» **Activity**:
Pull out every line below that contains the word "classes".

» **Information given**:
+--
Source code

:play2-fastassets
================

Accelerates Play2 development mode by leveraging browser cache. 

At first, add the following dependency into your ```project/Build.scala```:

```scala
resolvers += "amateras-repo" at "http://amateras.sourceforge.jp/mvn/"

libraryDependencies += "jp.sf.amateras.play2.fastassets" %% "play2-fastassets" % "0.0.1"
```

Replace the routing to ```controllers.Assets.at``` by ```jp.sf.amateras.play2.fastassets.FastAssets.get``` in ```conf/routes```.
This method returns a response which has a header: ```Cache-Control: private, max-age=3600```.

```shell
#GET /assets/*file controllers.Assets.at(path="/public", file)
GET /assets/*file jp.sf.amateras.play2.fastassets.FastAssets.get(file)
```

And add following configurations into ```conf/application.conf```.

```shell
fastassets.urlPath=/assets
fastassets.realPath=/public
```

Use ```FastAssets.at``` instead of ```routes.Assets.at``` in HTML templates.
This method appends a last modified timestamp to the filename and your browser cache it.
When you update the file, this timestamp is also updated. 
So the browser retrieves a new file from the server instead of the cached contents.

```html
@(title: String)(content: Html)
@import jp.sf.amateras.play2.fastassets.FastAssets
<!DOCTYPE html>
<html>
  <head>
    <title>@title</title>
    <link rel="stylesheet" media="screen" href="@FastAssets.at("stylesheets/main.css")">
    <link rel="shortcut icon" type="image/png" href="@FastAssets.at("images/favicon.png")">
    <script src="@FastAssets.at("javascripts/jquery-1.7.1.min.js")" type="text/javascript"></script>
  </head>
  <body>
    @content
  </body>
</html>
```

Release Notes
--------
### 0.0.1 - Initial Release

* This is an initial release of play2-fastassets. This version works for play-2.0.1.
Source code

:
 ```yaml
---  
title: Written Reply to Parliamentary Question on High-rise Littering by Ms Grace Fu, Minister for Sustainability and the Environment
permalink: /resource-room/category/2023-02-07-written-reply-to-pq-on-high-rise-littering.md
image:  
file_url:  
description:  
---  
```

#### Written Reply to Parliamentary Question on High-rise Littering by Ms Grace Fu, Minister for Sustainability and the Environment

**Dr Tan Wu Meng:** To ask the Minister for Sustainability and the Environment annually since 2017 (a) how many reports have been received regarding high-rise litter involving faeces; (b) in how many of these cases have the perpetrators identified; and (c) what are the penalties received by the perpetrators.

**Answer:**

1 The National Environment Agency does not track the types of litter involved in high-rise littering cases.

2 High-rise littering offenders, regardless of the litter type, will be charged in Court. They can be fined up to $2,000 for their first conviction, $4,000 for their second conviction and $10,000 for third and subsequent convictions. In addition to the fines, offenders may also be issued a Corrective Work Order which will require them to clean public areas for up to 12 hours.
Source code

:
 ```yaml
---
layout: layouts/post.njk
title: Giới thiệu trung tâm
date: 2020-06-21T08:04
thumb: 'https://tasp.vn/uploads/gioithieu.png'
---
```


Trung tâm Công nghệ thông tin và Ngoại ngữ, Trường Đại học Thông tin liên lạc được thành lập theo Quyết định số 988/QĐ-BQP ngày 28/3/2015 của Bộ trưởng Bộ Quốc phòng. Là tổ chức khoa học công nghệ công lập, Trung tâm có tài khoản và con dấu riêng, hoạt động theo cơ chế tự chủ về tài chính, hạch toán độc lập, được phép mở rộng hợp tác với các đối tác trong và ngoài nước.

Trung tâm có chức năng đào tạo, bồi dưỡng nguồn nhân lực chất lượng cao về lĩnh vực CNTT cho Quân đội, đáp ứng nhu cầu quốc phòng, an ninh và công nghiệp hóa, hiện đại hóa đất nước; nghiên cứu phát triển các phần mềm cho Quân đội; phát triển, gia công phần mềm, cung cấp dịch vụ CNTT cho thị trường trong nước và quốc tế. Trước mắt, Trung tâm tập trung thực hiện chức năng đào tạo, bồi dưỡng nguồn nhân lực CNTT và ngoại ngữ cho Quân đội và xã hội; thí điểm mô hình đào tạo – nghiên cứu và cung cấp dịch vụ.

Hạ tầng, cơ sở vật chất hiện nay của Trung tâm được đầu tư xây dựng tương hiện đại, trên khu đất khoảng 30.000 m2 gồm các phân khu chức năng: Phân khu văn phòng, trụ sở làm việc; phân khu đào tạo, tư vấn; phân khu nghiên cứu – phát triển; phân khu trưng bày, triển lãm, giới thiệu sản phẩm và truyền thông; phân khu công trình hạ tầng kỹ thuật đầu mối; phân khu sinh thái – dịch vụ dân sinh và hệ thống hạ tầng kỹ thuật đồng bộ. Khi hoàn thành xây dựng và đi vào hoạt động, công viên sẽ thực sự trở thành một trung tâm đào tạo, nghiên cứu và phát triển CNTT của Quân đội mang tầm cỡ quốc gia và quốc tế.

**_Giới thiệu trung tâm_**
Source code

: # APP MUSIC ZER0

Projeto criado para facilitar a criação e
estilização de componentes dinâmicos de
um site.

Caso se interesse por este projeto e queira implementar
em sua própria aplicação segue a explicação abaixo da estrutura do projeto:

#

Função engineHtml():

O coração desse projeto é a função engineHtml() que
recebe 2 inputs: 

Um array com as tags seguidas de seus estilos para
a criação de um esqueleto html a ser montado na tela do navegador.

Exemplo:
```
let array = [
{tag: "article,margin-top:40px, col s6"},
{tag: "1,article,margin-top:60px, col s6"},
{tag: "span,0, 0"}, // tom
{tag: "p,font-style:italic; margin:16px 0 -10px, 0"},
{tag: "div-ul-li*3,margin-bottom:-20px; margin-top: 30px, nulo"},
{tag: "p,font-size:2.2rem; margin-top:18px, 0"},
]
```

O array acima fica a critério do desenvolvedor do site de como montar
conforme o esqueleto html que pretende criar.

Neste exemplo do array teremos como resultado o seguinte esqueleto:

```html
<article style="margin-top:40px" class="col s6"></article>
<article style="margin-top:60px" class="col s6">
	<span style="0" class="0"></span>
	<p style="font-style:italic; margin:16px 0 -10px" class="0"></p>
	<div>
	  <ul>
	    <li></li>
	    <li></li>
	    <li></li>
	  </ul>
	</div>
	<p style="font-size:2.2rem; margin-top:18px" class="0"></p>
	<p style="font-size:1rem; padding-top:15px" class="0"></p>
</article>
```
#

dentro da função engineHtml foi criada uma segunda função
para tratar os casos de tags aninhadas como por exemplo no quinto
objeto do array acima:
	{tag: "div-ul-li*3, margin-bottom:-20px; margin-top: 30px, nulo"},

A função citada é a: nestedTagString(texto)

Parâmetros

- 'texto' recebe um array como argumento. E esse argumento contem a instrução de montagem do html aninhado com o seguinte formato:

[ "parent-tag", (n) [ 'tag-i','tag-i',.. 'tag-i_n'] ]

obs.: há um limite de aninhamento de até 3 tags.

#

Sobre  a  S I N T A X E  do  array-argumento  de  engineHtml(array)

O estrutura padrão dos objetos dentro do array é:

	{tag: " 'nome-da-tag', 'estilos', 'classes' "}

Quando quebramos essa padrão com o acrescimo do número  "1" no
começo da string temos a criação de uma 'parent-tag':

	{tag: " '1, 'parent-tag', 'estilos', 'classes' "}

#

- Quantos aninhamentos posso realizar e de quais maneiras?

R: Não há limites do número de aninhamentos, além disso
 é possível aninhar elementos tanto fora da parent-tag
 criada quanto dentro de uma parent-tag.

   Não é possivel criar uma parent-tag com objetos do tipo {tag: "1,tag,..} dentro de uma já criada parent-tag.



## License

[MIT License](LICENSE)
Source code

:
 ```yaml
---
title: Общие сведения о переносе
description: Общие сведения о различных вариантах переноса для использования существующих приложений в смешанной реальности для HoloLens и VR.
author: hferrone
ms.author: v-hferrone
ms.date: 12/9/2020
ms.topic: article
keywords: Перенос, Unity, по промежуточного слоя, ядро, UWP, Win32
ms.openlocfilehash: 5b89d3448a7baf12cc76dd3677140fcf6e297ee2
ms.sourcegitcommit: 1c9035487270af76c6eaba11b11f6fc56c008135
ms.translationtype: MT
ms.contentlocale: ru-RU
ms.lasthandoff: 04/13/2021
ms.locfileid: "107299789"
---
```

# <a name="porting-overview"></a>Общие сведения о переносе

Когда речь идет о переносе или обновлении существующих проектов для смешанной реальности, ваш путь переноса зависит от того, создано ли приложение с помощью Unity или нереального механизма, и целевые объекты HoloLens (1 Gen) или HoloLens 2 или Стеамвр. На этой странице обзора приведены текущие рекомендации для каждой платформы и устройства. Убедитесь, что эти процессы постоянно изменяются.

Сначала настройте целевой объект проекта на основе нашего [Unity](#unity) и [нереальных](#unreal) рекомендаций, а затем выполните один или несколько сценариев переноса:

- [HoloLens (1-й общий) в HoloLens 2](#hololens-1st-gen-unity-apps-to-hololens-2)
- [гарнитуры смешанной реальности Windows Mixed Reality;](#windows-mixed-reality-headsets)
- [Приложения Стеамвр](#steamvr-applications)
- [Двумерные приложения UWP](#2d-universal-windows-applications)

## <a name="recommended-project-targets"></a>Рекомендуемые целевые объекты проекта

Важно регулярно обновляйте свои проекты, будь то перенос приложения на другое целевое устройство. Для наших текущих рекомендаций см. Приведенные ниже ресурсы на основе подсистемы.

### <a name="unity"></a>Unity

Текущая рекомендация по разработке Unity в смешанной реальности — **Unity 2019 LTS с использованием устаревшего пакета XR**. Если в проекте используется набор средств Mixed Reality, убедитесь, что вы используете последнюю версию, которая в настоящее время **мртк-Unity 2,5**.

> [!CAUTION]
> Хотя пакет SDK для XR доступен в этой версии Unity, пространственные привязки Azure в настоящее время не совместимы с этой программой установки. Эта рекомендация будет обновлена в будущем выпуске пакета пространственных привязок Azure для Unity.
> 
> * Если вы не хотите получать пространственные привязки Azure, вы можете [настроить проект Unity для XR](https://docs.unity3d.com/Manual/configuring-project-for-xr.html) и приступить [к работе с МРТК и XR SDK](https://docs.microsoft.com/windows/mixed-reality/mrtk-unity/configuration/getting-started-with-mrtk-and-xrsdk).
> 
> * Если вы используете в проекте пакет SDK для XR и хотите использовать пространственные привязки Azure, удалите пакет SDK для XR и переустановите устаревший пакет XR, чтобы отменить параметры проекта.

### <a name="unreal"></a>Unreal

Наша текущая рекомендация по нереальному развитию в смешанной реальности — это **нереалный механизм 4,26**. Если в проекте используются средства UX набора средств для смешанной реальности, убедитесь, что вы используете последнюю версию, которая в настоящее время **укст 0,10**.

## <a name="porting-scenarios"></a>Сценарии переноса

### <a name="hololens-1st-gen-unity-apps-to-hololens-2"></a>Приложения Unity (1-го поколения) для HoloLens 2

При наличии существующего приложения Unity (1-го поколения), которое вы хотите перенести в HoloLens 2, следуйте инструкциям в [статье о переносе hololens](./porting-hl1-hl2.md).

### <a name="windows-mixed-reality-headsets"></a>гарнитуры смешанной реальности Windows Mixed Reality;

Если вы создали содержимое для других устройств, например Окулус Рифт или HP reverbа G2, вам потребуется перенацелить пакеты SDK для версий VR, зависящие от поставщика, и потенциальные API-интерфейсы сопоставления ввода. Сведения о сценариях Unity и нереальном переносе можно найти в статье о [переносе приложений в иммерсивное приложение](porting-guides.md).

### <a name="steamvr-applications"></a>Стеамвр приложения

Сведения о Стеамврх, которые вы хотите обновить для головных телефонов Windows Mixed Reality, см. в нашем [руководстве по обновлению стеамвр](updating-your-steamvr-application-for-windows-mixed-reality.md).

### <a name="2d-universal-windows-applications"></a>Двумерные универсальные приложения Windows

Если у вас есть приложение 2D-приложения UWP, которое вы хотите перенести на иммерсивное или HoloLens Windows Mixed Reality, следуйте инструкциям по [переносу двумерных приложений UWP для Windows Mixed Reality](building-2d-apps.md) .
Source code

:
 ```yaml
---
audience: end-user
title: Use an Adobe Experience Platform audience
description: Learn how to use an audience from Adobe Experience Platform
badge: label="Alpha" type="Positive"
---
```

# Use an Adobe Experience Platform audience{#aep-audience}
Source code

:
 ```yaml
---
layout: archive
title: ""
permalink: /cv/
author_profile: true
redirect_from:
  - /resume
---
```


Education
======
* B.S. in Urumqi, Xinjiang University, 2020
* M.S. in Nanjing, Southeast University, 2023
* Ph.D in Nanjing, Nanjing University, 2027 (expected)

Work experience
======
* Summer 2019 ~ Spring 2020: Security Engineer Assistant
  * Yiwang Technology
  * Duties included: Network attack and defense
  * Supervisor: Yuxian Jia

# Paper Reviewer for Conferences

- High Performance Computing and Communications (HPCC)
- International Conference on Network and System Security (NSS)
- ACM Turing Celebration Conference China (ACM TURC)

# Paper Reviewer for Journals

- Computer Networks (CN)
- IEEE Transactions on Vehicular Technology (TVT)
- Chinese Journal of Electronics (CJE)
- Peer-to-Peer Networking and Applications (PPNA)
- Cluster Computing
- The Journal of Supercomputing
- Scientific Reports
+--
» **Written solution**:
	{tag: " 'nome-da-tag', 'estilos', 'classes' "}
	{tag: " '1, 'parent-tag', 'estilos', 'classes' "}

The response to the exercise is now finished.